“We are having an absolute Ophelia run at the moment and are quite surprised and happy about it,” museum spokeswoman Susanne Hirschmann told The Guardian. “It’s been a shock, to be honest. We have a colleague who has a friend who is a Swift fan and she noticed the video’s opening scene had a similarity [with the Heyser painting] and we thought, ‘wow, what a coincidence—that’s exciting.’” The painting, dated to around 1900, attracted nearly 500 people in one weekend, according to the museum. “It’s a lot more teens than we usually see. […] We have a wonderful art nouveau collection. Many of our guests want to see Alphonse Mucha; they want to see Hector Guimard. But this is the first time we’ve really had a run on a painting.”

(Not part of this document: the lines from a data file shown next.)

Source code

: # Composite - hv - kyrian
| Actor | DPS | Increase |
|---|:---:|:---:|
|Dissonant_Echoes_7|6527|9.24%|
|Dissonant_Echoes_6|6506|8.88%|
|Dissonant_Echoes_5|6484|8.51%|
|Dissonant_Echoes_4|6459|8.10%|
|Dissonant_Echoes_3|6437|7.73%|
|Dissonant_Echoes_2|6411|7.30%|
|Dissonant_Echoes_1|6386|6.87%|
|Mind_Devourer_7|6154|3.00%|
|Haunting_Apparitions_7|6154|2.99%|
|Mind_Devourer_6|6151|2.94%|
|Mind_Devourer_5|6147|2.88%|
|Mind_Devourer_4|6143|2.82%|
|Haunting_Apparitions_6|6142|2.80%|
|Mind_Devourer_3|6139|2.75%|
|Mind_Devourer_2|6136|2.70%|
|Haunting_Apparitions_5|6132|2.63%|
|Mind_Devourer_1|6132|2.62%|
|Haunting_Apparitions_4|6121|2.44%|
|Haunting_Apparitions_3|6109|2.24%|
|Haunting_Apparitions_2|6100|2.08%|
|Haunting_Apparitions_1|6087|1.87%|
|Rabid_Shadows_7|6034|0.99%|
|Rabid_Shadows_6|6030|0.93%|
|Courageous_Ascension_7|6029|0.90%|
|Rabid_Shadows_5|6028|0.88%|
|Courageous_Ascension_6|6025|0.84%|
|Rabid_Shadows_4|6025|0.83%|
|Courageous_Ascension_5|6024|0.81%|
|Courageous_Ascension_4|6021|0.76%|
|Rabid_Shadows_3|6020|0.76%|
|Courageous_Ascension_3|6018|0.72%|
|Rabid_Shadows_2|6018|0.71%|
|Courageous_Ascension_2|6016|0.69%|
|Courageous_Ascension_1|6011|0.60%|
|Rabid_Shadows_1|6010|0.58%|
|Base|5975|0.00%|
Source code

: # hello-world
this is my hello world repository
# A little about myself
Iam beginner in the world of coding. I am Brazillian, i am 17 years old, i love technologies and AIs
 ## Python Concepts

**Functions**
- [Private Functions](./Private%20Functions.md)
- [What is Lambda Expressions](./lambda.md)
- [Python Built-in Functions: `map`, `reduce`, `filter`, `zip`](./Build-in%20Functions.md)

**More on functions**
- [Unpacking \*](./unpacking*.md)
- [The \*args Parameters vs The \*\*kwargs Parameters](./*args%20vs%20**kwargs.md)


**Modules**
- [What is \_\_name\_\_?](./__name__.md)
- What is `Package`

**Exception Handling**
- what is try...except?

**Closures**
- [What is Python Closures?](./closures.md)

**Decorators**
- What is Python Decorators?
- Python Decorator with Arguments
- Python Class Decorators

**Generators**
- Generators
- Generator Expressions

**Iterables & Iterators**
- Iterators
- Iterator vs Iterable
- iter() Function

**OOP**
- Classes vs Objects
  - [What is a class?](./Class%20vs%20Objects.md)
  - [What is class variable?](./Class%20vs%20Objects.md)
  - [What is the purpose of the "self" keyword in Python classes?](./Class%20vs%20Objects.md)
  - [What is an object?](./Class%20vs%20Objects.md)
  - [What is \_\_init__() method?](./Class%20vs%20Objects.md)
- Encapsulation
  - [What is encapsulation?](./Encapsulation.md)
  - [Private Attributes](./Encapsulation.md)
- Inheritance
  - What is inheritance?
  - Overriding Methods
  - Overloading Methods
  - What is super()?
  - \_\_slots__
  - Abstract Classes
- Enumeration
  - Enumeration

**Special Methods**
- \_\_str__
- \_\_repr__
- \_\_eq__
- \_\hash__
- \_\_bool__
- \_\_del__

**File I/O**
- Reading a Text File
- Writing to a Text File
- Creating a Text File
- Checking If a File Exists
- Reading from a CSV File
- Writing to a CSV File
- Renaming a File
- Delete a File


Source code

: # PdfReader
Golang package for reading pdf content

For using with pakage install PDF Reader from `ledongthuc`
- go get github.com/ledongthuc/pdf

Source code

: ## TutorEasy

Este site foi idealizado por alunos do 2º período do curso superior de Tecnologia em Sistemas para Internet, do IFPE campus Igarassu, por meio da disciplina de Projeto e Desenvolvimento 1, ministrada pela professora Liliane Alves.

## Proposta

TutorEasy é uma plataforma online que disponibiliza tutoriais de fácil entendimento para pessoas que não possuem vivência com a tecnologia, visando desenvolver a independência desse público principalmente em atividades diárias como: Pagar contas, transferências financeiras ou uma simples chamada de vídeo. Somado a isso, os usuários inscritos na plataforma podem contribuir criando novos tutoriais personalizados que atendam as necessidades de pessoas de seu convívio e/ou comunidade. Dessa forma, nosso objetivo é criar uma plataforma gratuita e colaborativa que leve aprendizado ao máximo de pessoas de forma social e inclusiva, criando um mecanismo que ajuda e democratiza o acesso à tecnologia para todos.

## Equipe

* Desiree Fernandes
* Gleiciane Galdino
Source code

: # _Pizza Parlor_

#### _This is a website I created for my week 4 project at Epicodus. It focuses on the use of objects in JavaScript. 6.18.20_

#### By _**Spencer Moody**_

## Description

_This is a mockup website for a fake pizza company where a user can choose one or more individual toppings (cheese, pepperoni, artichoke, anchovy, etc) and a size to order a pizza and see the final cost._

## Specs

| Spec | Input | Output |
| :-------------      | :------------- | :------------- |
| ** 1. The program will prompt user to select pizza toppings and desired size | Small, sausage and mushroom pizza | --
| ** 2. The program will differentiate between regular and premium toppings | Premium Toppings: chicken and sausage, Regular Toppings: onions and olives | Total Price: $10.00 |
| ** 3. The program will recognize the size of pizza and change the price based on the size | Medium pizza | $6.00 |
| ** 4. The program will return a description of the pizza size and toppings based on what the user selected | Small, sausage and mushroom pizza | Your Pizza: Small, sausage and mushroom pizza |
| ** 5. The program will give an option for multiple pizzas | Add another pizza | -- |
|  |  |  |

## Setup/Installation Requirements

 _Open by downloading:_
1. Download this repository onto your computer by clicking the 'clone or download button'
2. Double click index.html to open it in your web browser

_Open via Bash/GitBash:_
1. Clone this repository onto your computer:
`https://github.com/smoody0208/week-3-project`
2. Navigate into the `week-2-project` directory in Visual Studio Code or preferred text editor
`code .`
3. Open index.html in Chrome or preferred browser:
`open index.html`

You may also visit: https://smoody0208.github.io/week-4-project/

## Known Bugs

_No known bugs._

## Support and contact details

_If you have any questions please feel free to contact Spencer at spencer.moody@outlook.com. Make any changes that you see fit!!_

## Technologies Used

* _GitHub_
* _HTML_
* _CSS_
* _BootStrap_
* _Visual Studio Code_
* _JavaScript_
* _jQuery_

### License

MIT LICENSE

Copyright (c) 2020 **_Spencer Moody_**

“It’s really lovely for us that suddenly everybody is talking about art too, thanks to a global star like Taylor Swift,” she said. “It’s wild.”
The spokeswoman even imagines the pop star making a detour to the museum between two dates of her German concerts last summer while crisscrossing the globe on her Eras tour: “That would be truly insane!” Hirschmann said. “We did ask ourselves: how did this come about? Did she pick the painting out? Has she seen it for herself? Was it a member of her team? I think if Taylor Swift came here, even incognito, we would have noticed.”
Riding the wave of this unexpected popularity, the institution has organized a themed event on November 2, which is already sold out. According to the program, “Taylor Swift fans and art lovers will enjoy a short guided tour around the work, which links Taylor Swift’s song and the story of the character Ophelia. Visitors are cordially invited to come to the museum in a ‘Swiftie’ look or dressed as Ophelia, the tragic beauty.”